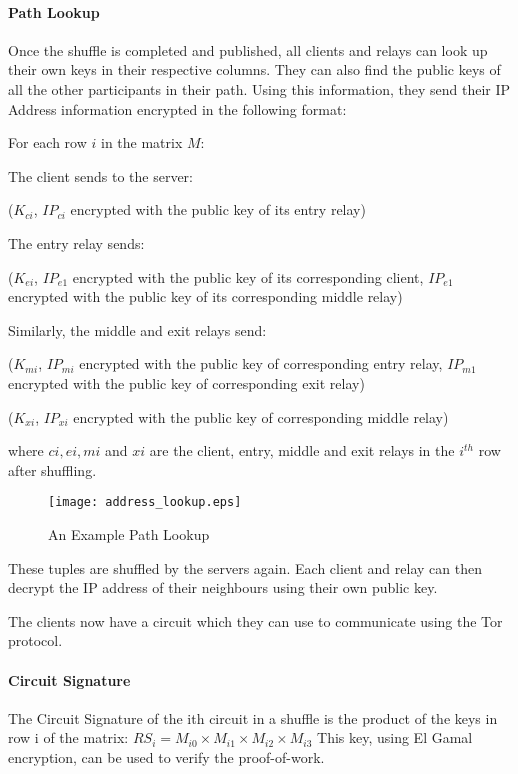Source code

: \paragraph{Path Lookup}
Once the shuffle is completed and published, all clients and relays can look up
their own keys in their respective columns. They can also find the public keys 
of all the other participants in their path. Using this information, they send 
their IP Address information encrypted in the following format:

For each row $i$ in the matrix $M$:

The client sends to the server:

($K_{ci}$, {$IP_{ci}$ encrypted with the public key of its entry relay})

The entry relay sends:

($K_{ei}$, {$IP_{e1}$ encrypted with the public key of its corresponding client}, 
{$IP_{e1}$ encrypted with the public key of its corresponding middle relay})

Similarly, the middle and exit relays send:

($K_{mi}$, {$IP_{mi}$ encrypted with the public key of corresponding entry relay}, 
{$IP_{m1}$ encrypted with the public key of corresponding exit relay})

($K_{xi}$, {$IP_{xi}$ encrypted with the public key of corresponding middle relay})

where $ci, ei, mi$ and $xi$ are the client, entry, middle and exit relays in the $i^{th}$
row after shuffling.

\begin{figure}
\centering
\texttt{[image: address\_lookup.eps]}
\caption{An Example Path Lookup}
\end{figure}

These tuples are shuffled by the servers again. Each client and relay can then 
decrypt the IP address of their neighbours using their own public key.

The clients now have a circuit which they can use to communicate using the Tor 
protocol.

\paragraph{Circuit Signature}
The Circuit Signature of the ith circuit in a shuffle is the product of the keys
in row i of the matrix:
$RS_i = M_{i0} \times M_{i1} \times M_{i2} \times M_{i3}$
This key, using El Gamal encryption, can be used to verify the proof-of-work.

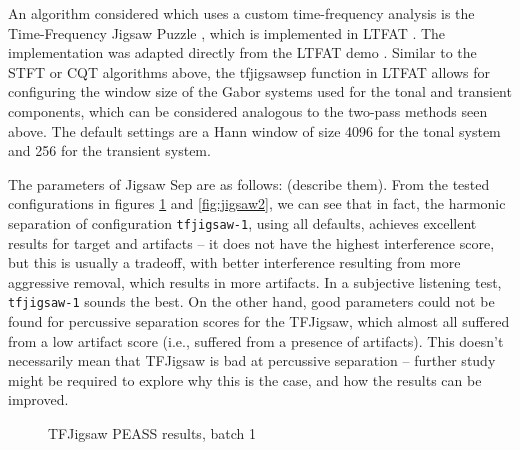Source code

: \documentclass[letter,12pt]{article}
\begin{document}
An algorithm considered which uses a custom time-frequency analysis is the Time-Frequency Jigsaw Puzzle \cite{tfjigsaw}, which is implemented in LTFAT \cite{tfjigsaw2}. The implementation was adapted directly from the LTFAT demo \cite{tfjigsaw3}. Similar to the STFT or CQT algorithms above, the tfjigsawsep function in LTFAT allows for configuring the window size of the Gabor systems used for the tonal and transient components, which can be considered analogous to the two-pass methods seen above. The default settings are a Hann window of size 4096 for the tonal system and 256 for the transient system.

The parameters of Jigsaw Sep are as follows: (describe them). From the tested configurations in figures \ref{fig:jigsaw1} and \ref{fig:jigsaw2}, we can see that in fact, the harmonic separation of configuration \Verb#tfjigsaw-1#, using all defaults, achieves excellent results for target and artifacts -- it does not have the highest interference score, but this is usually a tradeoff, with better interference resulting from more aggressive removal, which results in more artifacts. In a subjective listening test, \Verb#tfjigsaw-1# sounds the best. On the other hand, good parameters could not be found for percussive separation scores for the TFJigsaw, which almost all suffered from a low artifact score (i.e., suffered from a presence of artifacts). This doesn't necessarily mean that TFJigsaw  is bad at percussive separation -- further study might be required to explore why this is the case, and how the results can be improved.

\begin{figure}[ht]
	\centering
	\vspace{-1.25em}
	\caption{TFJigsaw PEASS results, batch 1}
	\label{fig:jigsaw1}
\end{figure}
\end{document}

§ WHAT IS REQUIRED
Could you set down, word for word, only the lines above from the line with "of all the other" to the line with "decrypt the IP", including both?

§ REPLY
of all the other participants in their path. Using this information, they send 
their IP Address information encrypted in the following format:

For each row $i$ in the matrix $M$:

The client sends to the server:

($K_{ci}$, {$IP_{ci}$ encrypted with the public key of its entry relay})

The entry relay sends:

($K_{ei}$, {$IP_{e1}$ encrypted with the public key of its corresponding client}, 
{$IP_{e1}$ encrypted with the public key of its corresponding middle relay})

Similarly, the middle and exit relays send:

($K_{mi}$, {$IP_{mi}$ encrypted with the public key of corresponding entry relay}, 
{$IP_{m1}$ encrypted with the public key of corresponding exit relay})

($K_{xi}$, {$IP_{xi}$ encrypted with the public key of corresponding middle relay})

where $ci, ei, mi$ and $xi$ are the client, entry, middle and exit relays in the $i^{th}$
row after shuffling.

\begin{figure}
\centering
\texttt{[image: address\_lookup.eps]}
\caption{An Example Path Lookup}
\end{figure}

These tuples are shuffled by the servers again. Each client and relay can then 
decrypt the IP address of their neighbours using their own public key.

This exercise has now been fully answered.